Help me find this English Juvenile Historical Fiction!
October 17, 2006 2:43 AM

English Juvenile Historical Fiction: Help me find three books, which are written in an intelligent "teaching" style loosely based on real events. Plenty...

I remember reading these books over and over at a local library when I was about eight or nine and I cannot find them.

The first book is set in England in the year 1221 (the date being a palindrome is mentioned in the book) and is told from the point of view of a boy who is taken into a noble household. Memories of this one are sketchy. He copies part of a letter that he shouldn't have. His friend Barnabas dies of plague in London after running off to see a bear-baiting show. The boy's lord tells him about being in France and burning Joan of Arc. The lord has corns and an old woman gives our young lad something to soothe them. She's later suspected of witchcraft but her house is destroyed after a long bout of rain resulting in either a sinkhole or a mudslide.

The second book is definitely by the same author. It is written in the 1660's and is told from the point of view of a young girl and her brother who are sent from London to stay at a relative in the country. Their father is an architect who has been contracted to design a new country house for a wealthy man who's wife has died. There is a half-finished portrait of the wife in the old manor which will have to be torn down. The girl models for the painting and her brother tries to finish it. They steal their fathers plans and set out the outline for the new house in a different location so the old house doesn't have to be torn down. The book is based heavily on the diary of Samuel Pepys and mentions Christopher Wren and the fashions of the time.

Both of these books are incredibly rich in period details and present a very good picture of what life was like at the time.

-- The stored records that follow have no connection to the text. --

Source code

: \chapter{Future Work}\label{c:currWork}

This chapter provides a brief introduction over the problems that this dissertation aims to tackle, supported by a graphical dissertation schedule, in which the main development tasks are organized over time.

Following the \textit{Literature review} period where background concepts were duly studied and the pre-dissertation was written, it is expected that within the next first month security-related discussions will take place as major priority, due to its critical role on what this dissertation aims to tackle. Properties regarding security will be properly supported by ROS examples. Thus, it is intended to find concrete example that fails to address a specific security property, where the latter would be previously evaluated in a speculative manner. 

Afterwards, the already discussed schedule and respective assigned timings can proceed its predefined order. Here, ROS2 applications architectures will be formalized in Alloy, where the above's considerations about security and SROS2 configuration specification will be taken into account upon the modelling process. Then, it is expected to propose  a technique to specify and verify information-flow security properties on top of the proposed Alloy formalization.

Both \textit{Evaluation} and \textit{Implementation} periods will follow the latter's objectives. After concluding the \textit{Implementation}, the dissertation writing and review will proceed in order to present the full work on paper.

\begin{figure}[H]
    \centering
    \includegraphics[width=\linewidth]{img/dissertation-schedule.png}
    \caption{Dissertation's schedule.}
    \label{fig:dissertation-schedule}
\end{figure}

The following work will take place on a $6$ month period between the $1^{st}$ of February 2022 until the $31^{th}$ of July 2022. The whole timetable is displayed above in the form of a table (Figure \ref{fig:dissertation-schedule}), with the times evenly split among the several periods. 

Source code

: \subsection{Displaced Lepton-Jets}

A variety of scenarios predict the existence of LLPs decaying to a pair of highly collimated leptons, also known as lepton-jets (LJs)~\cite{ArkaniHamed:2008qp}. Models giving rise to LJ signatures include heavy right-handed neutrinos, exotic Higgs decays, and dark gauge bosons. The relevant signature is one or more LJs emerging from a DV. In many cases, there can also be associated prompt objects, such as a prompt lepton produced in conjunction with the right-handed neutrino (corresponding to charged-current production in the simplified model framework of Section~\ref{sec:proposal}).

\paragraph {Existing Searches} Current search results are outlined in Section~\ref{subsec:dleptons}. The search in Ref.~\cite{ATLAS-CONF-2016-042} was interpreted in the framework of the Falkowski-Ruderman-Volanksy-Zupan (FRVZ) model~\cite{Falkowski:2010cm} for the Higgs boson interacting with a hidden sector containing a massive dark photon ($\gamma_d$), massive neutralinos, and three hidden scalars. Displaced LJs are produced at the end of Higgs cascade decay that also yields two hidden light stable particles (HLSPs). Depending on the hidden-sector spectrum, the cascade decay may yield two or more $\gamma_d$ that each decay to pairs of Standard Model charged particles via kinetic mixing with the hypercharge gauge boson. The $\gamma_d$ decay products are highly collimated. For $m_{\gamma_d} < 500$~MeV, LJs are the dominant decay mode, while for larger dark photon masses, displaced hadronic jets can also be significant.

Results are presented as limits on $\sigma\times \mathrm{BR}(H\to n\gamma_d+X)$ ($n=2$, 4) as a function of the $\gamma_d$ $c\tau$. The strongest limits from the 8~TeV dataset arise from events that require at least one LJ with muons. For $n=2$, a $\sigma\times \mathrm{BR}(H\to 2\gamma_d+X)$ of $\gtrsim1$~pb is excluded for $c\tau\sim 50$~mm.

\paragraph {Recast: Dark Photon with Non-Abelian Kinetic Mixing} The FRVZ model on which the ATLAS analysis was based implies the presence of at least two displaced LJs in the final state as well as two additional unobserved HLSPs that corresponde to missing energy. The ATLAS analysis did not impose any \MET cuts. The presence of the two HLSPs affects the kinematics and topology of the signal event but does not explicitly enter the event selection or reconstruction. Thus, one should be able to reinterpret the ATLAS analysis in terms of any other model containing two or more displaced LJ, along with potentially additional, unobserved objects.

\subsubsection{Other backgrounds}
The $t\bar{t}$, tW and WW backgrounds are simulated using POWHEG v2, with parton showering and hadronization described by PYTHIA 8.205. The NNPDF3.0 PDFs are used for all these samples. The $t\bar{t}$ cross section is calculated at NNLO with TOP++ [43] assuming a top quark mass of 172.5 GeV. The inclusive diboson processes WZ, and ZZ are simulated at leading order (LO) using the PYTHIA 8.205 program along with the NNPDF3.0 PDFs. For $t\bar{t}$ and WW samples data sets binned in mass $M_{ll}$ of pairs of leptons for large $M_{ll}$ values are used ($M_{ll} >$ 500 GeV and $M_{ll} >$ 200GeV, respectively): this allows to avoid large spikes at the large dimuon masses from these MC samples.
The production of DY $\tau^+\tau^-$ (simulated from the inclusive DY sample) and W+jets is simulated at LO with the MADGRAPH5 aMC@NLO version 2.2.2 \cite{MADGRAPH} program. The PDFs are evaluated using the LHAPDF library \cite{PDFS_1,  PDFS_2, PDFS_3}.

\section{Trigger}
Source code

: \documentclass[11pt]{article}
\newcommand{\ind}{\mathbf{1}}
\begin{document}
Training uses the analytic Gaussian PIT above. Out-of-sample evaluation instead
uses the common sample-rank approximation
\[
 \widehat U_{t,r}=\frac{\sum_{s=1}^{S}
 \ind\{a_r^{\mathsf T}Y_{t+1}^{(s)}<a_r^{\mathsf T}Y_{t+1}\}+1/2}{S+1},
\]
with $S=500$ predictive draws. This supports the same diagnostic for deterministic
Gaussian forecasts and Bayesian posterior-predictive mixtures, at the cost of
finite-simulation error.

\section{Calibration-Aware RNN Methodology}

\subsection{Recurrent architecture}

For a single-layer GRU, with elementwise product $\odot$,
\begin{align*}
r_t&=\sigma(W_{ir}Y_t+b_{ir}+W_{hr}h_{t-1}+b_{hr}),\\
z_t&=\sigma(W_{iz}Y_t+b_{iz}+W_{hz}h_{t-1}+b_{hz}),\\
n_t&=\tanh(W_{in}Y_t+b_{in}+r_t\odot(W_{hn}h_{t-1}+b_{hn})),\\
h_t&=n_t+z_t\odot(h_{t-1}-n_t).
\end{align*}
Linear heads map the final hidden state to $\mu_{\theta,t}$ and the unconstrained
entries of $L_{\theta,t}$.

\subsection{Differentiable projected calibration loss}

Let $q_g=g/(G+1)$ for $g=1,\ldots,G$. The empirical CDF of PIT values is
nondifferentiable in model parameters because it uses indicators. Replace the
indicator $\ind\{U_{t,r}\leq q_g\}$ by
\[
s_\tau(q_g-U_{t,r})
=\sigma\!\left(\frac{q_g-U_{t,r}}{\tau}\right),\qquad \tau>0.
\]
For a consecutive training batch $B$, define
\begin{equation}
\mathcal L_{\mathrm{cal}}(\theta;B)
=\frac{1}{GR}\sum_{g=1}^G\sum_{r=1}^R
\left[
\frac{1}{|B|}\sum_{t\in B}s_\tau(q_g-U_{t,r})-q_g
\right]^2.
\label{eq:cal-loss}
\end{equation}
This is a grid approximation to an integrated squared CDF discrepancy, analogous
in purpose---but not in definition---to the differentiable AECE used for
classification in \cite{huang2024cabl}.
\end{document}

The third book (which I thought might have been written by either Rosemary Sutcliffe or Susan Cooper, but this appears not to be the case) is set in the time of the Norman Conquest. A young girl is taken in to a Anglo-Saxon village and befriends a boy a little older than her. He steals the bards silver harp but is not punished and instead learns to play. The Normans come and there are skirmishes. The boy - now a youth - takes the harp and visits the Normans in the guise of a travelling troubador to gather intelligence. He is found out but bluffs his way home. Battle is prepared for and a raven banner is brought out of storage. There is the legend that victory will be granted if the banner flies but always at the cost of the standard-bearer.

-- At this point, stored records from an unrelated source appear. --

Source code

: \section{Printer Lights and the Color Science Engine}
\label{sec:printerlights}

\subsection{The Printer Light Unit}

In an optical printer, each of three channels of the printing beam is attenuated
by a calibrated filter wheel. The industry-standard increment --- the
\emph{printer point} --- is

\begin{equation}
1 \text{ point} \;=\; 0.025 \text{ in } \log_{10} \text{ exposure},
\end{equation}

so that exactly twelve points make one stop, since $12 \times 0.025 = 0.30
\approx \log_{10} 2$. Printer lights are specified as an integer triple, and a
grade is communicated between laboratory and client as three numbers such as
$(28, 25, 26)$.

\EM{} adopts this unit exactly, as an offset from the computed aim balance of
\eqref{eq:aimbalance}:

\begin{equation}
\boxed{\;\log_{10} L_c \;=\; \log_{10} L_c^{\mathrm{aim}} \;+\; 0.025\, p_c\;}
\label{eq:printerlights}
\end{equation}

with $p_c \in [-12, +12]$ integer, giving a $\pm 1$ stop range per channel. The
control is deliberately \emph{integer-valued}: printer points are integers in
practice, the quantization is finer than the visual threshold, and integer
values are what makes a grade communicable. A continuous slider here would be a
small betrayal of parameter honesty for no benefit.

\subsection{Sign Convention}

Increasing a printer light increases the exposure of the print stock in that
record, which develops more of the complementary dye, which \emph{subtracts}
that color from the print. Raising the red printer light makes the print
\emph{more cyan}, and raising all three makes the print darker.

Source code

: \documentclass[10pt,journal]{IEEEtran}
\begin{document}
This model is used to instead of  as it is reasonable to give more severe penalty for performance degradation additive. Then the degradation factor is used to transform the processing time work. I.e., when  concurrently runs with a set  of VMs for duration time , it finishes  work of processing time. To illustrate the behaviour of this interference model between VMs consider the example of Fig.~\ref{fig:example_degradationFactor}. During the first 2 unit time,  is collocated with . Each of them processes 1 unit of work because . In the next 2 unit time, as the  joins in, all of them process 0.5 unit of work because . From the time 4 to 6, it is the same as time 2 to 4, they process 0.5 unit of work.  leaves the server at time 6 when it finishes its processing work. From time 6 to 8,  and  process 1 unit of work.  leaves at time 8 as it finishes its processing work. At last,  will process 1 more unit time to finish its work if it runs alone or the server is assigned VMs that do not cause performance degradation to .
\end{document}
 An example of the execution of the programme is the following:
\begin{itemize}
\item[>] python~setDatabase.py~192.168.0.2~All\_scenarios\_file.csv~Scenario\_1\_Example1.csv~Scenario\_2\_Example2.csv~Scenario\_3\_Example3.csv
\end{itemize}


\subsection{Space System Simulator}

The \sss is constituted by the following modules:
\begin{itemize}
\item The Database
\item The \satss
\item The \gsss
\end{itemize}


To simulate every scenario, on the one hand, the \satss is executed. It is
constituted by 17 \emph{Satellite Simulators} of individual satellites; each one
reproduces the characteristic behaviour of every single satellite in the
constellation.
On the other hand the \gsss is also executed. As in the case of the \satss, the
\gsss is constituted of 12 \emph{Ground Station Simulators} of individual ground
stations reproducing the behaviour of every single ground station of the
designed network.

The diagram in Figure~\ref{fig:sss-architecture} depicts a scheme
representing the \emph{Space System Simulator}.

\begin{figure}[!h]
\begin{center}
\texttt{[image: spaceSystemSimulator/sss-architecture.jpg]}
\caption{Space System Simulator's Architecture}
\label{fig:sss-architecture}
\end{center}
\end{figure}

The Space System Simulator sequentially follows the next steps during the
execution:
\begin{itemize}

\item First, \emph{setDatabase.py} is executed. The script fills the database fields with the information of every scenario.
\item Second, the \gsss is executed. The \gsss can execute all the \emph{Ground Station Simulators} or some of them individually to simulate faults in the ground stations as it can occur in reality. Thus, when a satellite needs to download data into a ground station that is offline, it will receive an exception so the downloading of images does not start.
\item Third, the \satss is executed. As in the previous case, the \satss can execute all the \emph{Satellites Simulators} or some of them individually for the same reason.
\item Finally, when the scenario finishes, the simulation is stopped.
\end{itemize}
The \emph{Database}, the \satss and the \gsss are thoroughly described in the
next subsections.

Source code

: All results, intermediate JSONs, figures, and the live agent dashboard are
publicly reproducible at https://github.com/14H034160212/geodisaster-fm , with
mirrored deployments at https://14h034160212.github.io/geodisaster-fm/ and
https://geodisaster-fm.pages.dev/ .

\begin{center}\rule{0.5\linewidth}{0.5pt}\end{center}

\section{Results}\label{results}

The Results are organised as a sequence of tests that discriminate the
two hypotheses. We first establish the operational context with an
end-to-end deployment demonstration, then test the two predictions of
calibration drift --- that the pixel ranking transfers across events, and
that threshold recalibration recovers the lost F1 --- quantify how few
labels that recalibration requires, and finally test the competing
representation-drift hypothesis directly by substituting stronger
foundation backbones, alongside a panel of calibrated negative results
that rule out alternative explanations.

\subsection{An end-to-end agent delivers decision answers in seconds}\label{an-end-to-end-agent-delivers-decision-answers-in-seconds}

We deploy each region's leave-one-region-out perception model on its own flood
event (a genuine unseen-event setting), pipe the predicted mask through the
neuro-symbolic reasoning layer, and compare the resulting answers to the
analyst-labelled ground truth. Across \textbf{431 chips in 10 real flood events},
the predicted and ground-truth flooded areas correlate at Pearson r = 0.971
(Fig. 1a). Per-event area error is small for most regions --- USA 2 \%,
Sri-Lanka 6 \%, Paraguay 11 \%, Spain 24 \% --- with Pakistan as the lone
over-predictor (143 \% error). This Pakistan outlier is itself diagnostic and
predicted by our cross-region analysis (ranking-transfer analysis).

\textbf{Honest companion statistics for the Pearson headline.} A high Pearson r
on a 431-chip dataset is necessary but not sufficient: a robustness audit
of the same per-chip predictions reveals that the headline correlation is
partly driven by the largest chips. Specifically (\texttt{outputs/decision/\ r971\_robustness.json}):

Again, this book is rich in details about everyday life and is loosely based on real events.

Help me, Hive Mind! I've tried searching for these three without luck. My final resort will be to travel back to my childhood library and hope that the books are still in the collection.
posted by ninazer0 to Media & Arts (6 answers total) 1 user marked this as a favorite
In what year were you eight or nine, and were you living in Australia at the time?
posted by pracowity at 3:38 AM on October 17, 2006


pracowity: 1981/82 and yes.
posted by ninazer0 at 3:53 AM on October 17, 2006


I think maybe you want Geoffrey Trease.
posted by pracowity at 4:25 AM on October 17, 2006


"Samuel Pepys is a major character in Popinjay Stairs" (by Trease). Does this cover look familiar?
posted by pracowity at 4:33 AM on October 17, 2006


Ok. Update: A librarian friend has identified the third book as "The Shield Ring" by Rosemary Sutcliffe, so just the first two to go! Live and learn, eh?

Pracowity: I don't think the first two were written by Geoffrey Trease. I went through his book-listing and although I have read many of them, they don't sound quite right. The Popinjay Stairs - so far as I can tell - is close, but not the one. Excellent call, however. I read a lot of Mr Trease at that time, so you're spot on.
posted by ninazer0 at 7:54 PM on October 17, 2006


Final update from the OP:
In this thread, the wonderful user paduasoy has accidentally answered my question, with the answer being Cynthia Harnett's books, "The Writing on the Hearth" and "The Great House," respectively.

I had some details wrong which likely threw people off but I'm overjoyed to find these books again after all these years!